Doctors are starting to adopt a 'less is more' strategy when it comes to treating breast cancer. Chemotherapy, radiation and invasive surgery are being abandoned for gentler approaches that have better cure rates.
Leading the way are oncologists at the Seattle Cancer Care Alliance (SCCA), who have put together a new blueprint for breast cancer treatment that other doctors are beginning to follow.
Basing their new approach on the latest evidence, the SCCA method is foregoing chemotherapy for a less toxic alternative called 'targeted drug therapy'. Up to 50 per cent of women are expected to benefit from the therapy.

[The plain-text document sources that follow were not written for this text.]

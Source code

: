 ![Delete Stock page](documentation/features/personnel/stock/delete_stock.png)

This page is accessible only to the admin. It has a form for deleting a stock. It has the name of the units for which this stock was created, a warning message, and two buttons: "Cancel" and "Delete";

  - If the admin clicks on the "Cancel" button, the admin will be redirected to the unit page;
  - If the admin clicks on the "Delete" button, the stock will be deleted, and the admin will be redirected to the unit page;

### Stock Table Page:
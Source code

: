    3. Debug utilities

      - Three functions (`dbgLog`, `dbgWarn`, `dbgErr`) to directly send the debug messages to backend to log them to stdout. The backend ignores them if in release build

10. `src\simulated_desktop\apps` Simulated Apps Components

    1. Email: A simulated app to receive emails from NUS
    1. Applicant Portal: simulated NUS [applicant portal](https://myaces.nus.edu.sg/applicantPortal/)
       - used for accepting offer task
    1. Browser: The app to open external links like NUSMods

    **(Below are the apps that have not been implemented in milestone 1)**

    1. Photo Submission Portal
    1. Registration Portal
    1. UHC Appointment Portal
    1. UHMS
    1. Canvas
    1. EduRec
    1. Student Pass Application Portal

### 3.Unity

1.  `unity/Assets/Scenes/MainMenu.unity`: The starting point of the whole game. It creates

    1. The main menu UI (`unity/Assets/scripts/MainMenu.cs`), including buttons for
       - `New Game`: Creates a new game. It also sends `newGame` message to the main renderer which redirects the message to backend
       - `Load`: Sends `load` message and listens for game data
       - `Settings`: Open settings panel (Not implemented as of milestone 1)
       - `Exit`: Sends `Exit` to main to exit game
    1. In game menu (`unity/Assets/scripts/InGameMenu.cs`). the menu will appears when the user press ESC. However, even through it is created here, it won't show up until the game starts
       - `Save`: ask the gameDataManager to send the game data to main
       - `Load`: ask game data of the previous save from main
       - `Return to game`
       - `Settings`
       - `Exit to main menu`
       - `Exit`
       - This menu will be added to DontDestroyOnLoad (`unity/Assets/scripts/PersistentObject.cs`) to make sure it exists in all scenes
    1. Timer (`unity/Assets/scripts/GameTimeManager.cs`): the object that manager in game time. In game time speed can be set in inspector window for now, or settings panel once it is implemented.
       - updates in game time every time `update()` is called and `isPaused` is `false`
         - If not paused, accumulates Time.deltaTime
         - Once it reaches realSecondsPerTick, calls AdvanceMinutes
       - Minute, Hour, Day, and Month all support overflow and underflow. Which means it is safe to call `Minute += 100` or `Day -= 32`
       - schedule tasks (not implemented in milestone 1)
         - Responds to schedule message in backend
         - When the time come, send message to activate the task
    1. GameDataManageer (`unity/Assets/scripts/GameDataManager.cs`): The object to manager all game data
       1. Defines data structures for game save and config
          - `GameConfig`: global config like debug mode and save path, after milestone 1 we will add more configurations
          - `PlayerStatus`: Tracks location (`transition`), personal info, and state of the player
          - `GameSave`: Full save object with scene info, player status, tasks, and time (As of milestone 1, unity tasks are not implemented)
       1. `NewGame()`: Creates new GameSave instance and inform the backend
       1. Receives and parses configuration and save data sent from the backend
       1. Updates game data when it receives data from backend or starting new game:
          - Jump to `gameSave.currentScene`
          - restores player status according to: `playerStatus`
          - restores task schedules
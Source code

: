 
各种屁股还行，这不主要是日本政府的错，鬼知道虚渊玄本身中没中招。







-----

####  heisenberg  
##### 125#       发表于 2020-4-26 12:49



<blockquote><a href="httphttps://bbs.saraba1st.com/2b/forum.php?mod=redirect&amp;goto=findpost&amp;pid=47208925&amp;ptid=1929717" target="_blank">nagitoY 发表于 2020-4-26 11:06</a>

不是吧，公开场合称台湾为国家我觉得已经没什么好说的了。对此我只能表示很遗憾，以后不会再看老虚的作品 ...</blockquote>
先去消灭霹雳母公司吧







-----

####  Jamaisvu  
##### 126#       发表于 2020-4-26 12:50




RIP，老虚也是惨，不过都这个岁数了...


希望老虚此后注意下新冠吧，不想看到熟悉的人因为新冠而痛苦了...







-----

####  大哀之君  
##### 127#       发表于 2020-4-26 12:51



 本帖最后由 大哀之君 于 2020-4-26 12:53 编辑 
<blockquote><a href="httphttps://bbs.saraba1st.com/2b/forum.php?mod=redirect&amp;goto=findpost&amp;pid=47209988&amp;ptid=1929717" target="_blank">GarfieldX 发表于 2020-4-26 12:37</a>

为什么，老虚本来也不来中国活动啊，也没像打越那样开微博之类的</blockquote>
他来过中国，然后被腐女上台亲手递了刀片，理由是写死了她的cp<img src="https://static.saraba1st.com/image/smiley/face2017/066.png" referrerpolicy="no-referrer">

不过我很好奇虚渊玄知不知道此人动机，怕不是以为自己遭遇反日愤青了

Chemotherapy drugs are also being abandoned for women with so-called 'triple-negative' breast cancer, which doesn't respond to hormonal therapies. Instead, the SCCA programme uses a more benign drug family, the PARP inhibitors. The drugs can also be used for women with cancer that was discovered late and for whom chemotherapy was once the only option.
High-dose radiation is also a thing of the past for the SCCA team, who are instead using a technique known as 'accelerated partial breast irradiation'. This is being offered to women who have had a second lumpectomy.
Conservative surgery is also being used. Instead of full breast and lymph node removal, SCCA surgery removes as few lymph nodes as possible and retains the nipples.
Finally, standard mammography is being abandoned in favour of ultrasound, especially for women under age 40. For others, MRI (magnetic resonance imaging) is favoured over mammograms, which expose women to high doses of radiation.